Feb 01 2019 Published by under 深圳桑拿网

Billionaire Gina Rinehart has quit the board of the Ten Network to focus on the construction of her giant iron ore project.


Also one of Ten’s major shareholders, Mrs Rinehart failed to attend any of the broadcaster’s board meetings in the 2013/14 financial year due to her commitments as chairman of Hancock Prospecting.

Construction of that company’s $US10 billion Roy Hill project in Western Australia recently passed the halfway mark, with the first shipment of iron ore scheduled for September 2015.

In the past 12 months Mrs Rinehart has secured crucial funding for the project, despite falling prices for iron ore amid rising supply.

John Klepec, the chief development officer at Hancock Prospecting, has attended Ten’s board meetings on Mrs Rinehart’s behalf since October 2013, and will permanently now replace her as a director.

His appointment comes at an important time for the struggling media company, which has recently been the subject of speculation about a merger with Fairfax Media – in which Mrs Rinehart holds a 15 per cent stake.

But analysts still believe a merger has major hurdles to clear – including asset sales to meet media ownership laws.

Ten’s managing director Hamish McLennan thanked Mrs Rinehart for her contributions to the company in her three years on the board.

“It has been a very great pleasure working with Mrs Rinehart and I have appreciated her commitment and our discussions,” he said in a statement on Monday.

Mrs Rinehart, Australia’s richest person, is expected to hold on to her 9.7 per cent stake in Ten.

“I look forward to her ongoing involvement,” Mr McLennan said.

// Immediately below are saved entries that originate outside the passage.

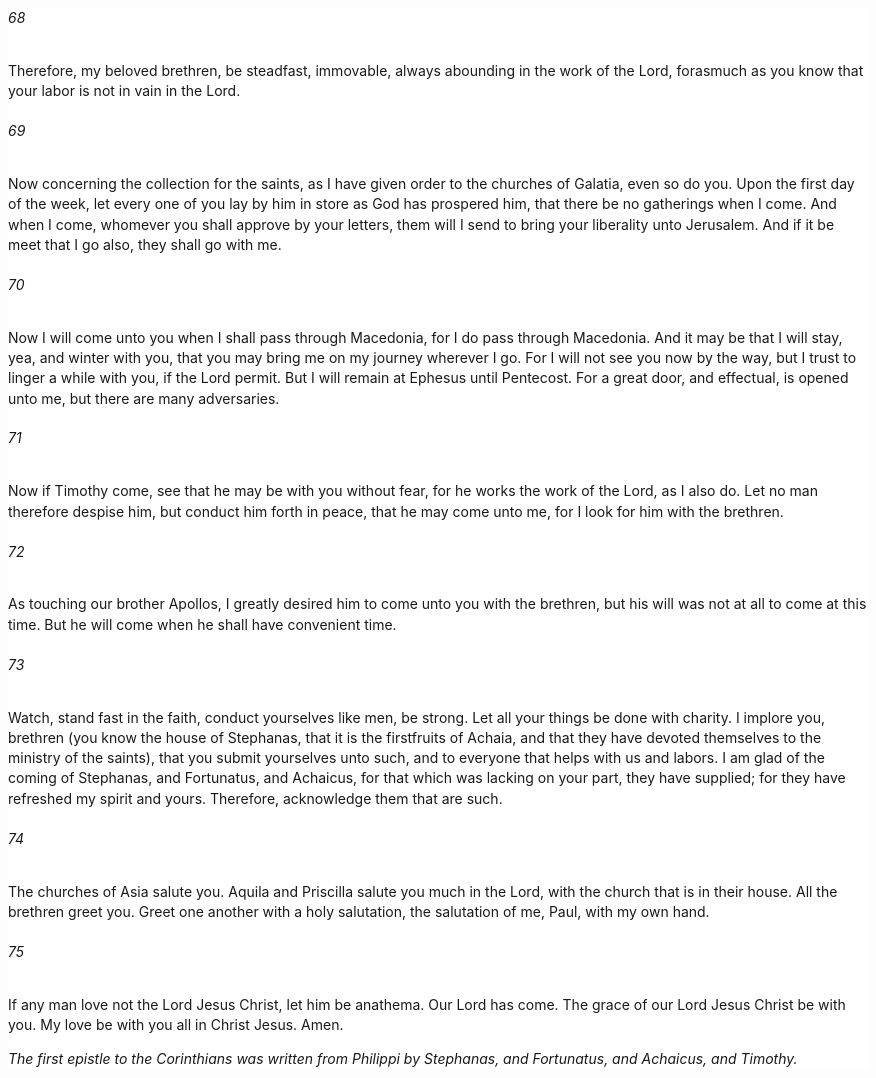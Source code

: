 ###### 68
Therefore, my beloved brethren, be steadfast, immovable, always abounding in the work of the Lord, forasmuch as you know that your labor is not in vain in the Lord.

###### 69
Now concerning the collection for the saints, as I have given order to the churches of Galatia, even so do you. Upon the first day of the week, let every one of you lay by him in store as God has prospered him, that there be no gatherings when I come. And when I come, whomever you shall approve by your letters, them will I send to bring your liberality unto Jerusalem. And if it be meet that I go also, they shall go with me.

###### 70
Now I will come unto you when I shall pass through Macedonia, for I do pass through Macedonia. And it may be that I will stay, yea, and winter with you, that you may bring me on my journey wherever I go. For I will not see you now by the way, but I trust to linger a while with you, if the Lord permit. But I will remain at Ephesus until Pentecost. For a great door, and effectual, is opened unto me, but there are many adversaries.

###### 71
Now if Timothy come, see that he may be with you without fear, for he works the work of the Lord, as I also do. Let no man therefore despise him, but conduct him forth in peace, that he may come unto me, for I look for him with the brethren.

###### 72
As touching our brother Apollos, I greatly desired him to come unto you with the brethren, but his will was not at all to come at this time. But he will come when he shall have convenient time.

###### 73
Watch, stand fast in the faith, conduct yourselves like men, be strong. Let all your things be done with charity. I implore you, brethren (you know the house of Stephanas, that it is the firstfruits of Achaia, and that they have devoted themselves to the ministry of the saints), that you submit yourselves unto such, and to everyone that helps with us and labors. I am glad of the coming of Stephanas, and Fortunatus, and Achaicus, for that which was lacking on your part, they have supplied; for they have refreshed my spirit and yours. Therefore, acknowledge them that are such.

###### 74
The churches of Asia salute you. Aquila and Priscilla salute you much in the Lord, with the church that is in their house. All the brethren greet you. Greet one another with a holy salutation, the salutation of me, Paul, with my own hand.

###### 75
If any man love not the Lord Jesus Christ, let him be anathema. Our Lord has come. The grace of our Lord Jesus Christ be with you. My love be with you all in Christ Jesus. Amen.


*The first epistle to the Corinthians was written from Philippi by Stephanas, and Fortunatus, and Achaicus, and Timothy.*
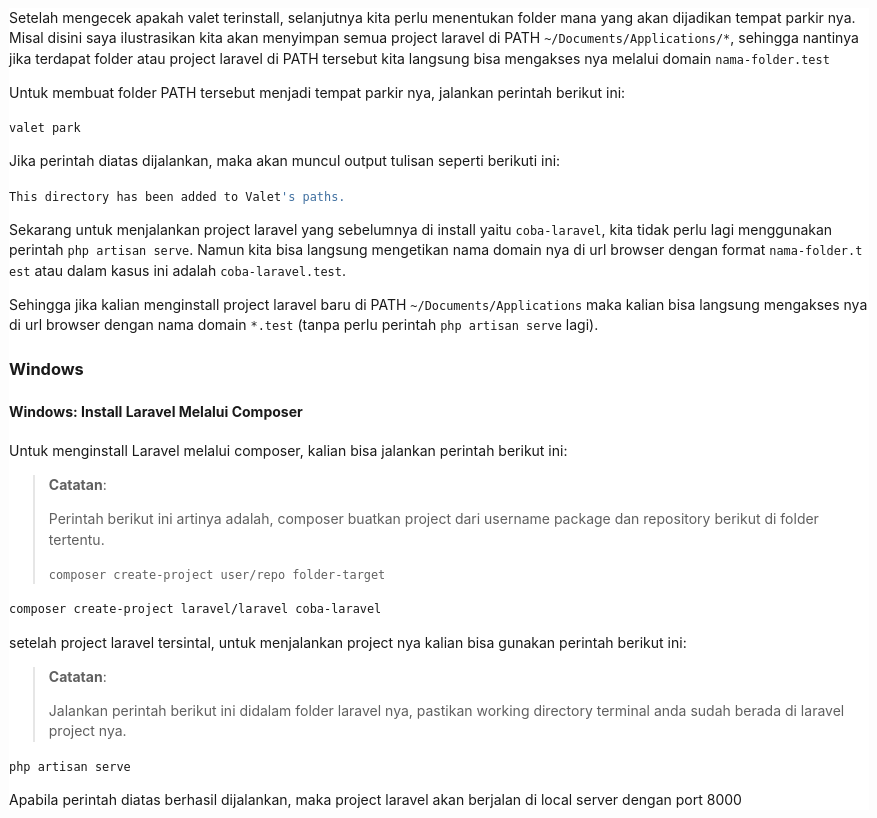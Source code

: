 Setelah mengecek apakah valet terinstall, selanjutnya kita perlu menentukan folder mana yang akan dijadikan tempat parkir nya. Misal disini saya ilustrasikan kita akan menyimpan semua project laravel di PATH `~/Documents/Applications/*`, sehingga nantinya jika terdapat folder atau project laravel di PATH tersebut kita langsung bisa mengakses nya melalui domain `nama-folder.test`

Untuk membuat folder PATH tersebut menjadi tempat parkir nya, jalankan perintah berikut ini:

```bash
valet park
```

Jika perintah diatas dijalankan, maka akan muncul output tulisan seperti berikuti ini:

```bash
This directory has been added to Valet's paths.
```

Sekarang untuk menjalankan project laravel yang sebelumnya di install yaitu `coba-laravel`, kita tidak perlu lagi menggunakan perintah `php artisan serve`. Namun kita bisa langsung mengetikan nama domain nya di url browser dengan format `nama-folder.test` atau dalam kasus ini adalah `coba-laravel.test`.

Sehingga jika kalian menginstall project laravel baru di PATH `~/Documents/Applications` maka kalian bisa langsung mengakses nya di url browser dengan nama domain `*.test` (tanpa perlu perintah `php artisan serve` lagi).

### Windows

#### Windows: Install Laravel Melalui Composer

Untuk menginstall Laravel melalui composer, kalian bisa jalankan perintah berikut ini:

> **Catatan**:
>
> Perintah berikut ini artinya adalah, composer buatkan project dari username package dan repository berikut di folder tertentu.
>
> ```bash
> composer create-project user/repo folder-target
> ```

```bash
composer create-project laravel/laravel coba-laravel
```

setelah project laravel tersintal, untuk menjalankan project nya kalian bisa gunakan perintah berikut ini:

> **Catatan**:
>
> Jalankan perintah berikut ini didalam folder laravel nya, pastikan working directory terminal anda sudah berada di laravel project nya.

```bash
php artisan serve
```

Apabila perintah diatas berhasil dijalankan, maka project laravel akan berjalan di local server dengan port 8000
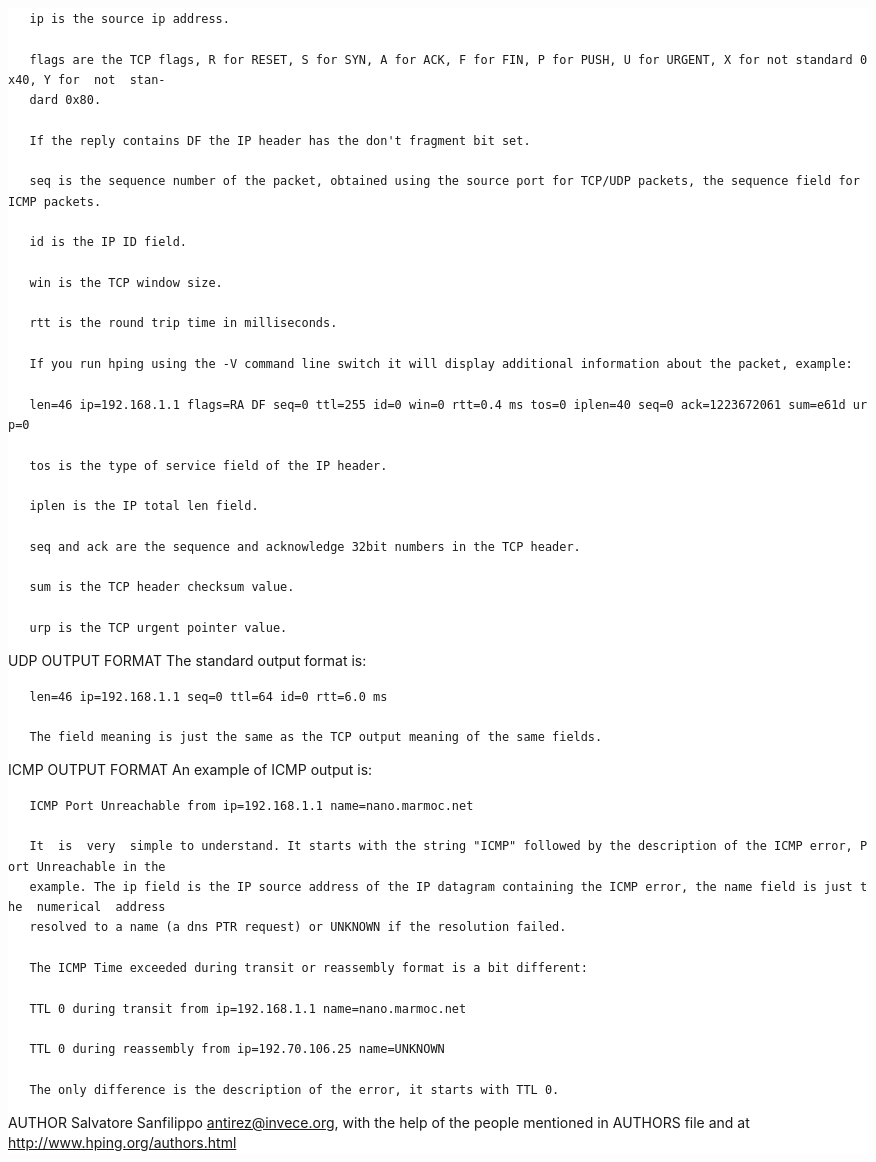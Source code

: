        ip is the source ip address.

       flags are the TCP flags, R for RESET, S for SYN, A for ACK, F for FIN, P for PUSH, U for URGENT, X for not standard 0x40, Y for  not  stan‐
       dard 0x80.

       If the reply contains DF the IP header has the don't fragment bit set.

       seq is the sequence number of the packet, obtained using the source port for TCP/UDP packets, the sequence field for ICMP packets.

       id is the IP ID field.

       win is the TCP window size.

       rtt is the round trip time in milliseconds.

       If you run hping using the -V command line switch it will display additional information about the packet, example:

       len=46 ip=192.168.1.1 flags=RA DF seq=0 ttl=255 id=0 win=0 rtt=0.4 ms tos=0 iplen=40 seq=0 ack=1223672061 sum=e61d urp=0

       tos is the type of service field of the IP header.

       iplen is the IP total len field.

       seq and ack are the sequence and acknowledge 32bit numbers in the TCP header.

       sum is the TCP header checksum value.

       urp is the TCP urgent pointer value.

UDP OUTPUT FORMAT
       The standard output format is:

       len=46 ip=192.168.1.1 seq=0 ttl=64 id=0 rtt=6.0 ms

       The field meaning is just the same as the TCP output meaning of the same fields.

ICMP OUTPUT FORMAT
       An example of ICMP output is:

       ICMP Port Unreachable from ip=192.168.1.1 name=nano.marmoc.net

       It  is  very  simple to understand. It starts with the string "ICMP" followed by the description of the ICMP error, Port Unreachable in the
       example. The ip field is the IP source address of the IP datagram containing the ICMP error, the name field is just the  numerical  address
       resolved to a name (a dns PTR request) or UNKNOWN if the resolution failed.

       The ICMP Time exceeded during transit or reassembly format is a bit different:

       TTL 0 during transit from ip=192.168.1.1 name=nano.marmoc.net

       TTL 0 during reassembly from ip=192.70.106.25 name=UNKNOWN

       The only difference is the description of the error, it starts with TTL 0.

AUTHOR
       Salvatore Sanfilippo <antirez@invece.org>, with the help of the people mentioned in AUTHORS file and at http://www.hping.org/authors.html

He also welcomed Mr Klepec to the board, highlighting his experience in business development at Hancock and other companies, including BHP Billiton.

“We welcome John to the board and see his appointment as a director of the board of Ten as providing continuity following his role as an alternate director for Mrs Rinehart at Ten,” Mr McLennan said.

Shares in Ten were higher in morning trade, but finished Monday steady at 22 cents.